Material provided below:

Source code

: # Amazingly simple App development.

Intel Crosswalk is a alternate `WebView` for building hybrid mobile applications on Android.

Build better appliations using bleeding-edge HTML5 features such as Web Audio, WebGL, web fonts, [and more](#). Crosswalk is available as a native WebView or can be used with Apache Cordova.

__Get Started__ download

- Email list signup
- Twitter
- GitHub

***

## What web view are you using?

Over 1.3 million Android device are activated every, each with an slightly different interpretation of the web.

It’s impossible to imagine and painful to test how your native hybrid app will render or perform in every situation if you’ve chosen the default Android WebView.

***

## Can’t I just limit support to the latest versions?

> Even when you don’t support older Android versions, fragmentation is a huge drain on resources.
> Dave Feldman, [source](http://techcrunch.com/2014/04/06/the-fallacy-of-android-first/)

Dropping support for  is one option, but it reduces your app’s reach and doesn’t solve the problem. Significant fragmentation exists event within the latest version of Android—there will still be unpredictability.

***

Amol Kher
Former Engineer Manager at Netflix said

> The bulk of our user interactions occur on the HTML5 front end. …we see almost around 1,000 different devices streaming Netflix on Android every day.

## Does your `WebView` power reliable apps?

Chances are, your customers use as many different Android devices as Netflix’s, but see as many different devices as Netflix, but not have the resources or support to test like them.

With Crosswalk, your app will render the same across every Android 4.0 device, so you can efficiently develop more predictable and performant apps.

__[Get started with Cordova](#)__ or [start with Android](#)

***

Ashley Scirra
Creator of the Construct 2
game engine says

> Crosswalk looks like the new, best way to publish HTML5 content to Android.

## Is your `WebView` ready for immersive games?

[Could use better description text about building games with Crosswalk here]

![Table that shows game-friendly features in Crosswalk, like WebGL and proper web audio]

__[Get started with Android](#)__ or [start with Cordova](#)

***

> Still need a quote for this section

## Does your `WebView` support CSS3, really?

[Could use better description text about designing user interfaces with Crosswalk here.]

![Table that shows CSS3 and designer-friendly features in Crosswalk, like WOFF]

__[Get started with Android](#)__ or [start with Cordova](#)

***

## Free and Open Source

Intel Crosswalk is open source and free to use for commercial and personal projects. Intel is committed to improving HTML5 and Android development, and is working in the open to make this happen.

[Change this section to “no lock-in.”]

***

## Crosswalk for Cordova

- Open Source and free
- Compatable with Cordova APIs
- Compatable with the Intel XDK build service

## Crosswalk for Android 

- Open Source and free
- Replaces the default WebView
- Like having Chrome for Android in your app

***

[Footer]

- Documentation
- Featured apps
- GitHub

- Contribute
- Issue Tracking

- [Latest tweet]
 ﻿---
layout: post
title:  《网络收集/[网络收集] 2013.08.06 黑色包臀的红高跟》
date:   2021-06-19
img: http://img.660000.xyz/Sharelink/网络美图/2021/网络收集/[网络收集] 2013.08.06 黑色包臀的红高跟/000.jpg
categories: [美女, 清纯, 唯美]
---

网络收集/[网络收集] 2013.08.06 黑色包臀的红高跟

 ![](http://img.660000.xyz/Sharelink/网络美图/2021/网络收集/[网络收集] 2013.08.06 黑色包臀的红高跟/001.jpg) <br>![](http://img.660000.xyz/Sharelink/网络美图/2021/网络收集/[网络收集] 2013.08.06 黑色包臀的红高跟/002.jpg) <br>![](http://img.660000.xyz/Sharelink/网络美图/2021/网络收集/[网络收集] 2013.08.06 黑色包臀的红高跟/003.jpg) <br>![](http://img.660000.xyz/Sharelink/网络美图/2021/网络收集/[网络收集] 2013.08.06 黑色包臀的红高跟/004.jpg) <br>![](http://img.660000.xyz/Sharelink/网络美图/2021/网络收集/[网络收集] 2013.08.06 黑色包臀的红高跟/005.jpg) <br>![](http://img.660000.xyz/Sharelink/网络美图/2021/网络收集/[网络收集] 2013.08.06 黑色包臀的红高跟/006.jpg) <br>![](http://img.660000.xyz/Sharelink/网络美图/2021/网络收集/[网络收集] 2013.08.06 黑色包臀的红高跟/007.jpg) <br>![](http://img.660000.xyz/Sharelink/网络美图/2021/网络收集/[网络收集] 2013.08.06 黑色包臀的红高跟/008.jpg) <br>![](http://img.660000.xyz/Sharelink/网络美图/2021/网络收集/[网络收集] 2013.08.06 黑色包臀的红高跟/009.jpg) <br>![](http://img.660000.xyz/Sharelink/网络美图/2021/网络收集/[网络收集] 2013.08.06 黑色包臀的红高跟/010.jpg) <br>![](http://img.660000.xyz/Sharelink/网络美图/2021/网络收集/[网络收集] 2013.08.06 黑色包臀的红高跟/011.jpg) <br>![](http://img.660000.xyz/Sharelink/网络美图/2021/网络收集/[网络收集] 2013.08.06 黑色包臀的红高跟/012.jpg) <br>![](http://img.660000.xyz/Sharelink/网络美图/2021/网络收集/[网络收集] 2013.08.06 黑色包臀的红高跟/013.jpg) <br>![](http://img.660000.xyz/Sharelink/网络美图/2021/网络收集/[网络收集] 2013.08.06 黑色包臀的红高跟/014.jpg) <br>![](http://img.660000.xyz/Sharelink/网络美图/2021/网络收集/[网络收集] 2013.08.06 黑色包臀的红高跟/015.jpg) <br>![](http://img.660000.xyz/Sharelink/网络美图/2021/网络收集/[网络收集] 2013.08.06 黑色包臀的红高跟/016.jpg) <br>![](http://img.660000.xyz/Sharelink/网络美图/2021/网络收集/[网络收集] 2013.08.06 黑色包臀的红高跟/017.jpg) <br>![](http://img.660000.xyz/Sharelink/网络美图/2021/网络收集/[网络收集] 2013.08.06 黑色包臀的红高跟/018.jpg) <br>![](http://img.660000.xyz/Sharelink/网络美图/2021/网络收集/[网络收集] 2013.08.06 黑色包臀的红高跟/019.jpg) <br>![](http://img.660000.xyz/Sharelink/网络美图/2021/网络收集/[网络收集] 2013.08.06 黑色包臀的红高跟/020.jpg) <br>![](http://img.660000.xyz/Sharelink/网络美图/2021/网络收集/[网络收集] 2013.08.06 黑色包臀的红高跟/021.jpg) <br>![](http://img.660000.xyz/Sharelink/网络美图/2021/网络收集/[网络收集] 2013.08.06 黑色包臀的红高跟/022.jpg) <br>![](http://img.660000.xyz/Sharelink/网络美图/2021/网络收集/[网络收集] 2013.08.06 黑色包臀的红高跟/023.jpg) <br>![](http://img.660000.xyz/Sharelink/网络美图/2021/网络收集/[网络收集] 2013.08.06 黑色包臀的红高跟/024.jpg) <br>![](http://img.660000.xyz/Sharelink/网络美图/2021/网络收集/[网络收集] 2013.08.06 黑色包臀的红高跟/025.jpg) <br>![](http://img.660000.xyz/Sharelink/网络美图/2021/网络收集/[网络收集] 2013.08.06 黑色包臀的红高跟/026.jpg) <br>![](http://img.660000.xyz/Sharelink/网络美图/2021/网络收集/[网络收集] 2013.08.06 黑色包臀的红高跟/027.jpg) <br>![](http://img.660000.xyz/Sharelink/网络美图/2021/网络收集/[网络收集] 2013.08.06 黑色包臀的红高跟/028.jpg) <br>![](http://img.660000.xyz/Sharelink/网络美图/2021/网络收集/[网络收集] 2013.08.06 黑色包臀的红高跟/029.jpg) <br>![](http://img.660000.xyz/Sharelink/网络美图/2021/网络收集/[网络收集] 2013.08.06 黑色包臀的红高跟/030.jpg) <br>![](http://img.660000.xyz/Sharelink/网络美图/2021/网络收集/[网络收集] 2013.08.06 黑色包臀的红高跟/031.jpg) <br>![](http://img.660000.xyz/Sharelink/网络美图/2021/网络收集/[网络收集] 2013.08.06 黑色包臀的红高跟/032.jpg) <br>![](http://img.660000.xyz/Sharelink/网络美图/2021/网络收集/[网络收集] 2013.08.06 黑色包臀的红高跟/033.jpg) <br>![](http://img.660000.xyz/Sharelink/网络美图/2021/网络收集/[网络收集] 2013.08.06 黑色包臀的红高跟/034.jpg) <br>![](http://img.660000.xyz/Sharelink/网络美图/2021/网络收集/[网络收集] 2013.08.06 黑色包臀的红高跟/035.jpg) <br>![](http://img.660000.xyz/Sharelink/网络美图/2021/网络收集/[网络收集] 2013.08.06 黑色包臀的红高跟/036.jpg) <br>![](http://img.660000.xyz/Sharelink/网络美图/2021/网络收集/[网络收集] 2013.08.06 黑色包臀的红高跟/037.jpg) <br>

End of Material provided.

- Requirement:
Copy out every line above where "Could" is present.

- Output of the task:
[Could use better description text about building games with Crosswalk here]
[Could use better description text about designing user interfaces with Crosswalk here.]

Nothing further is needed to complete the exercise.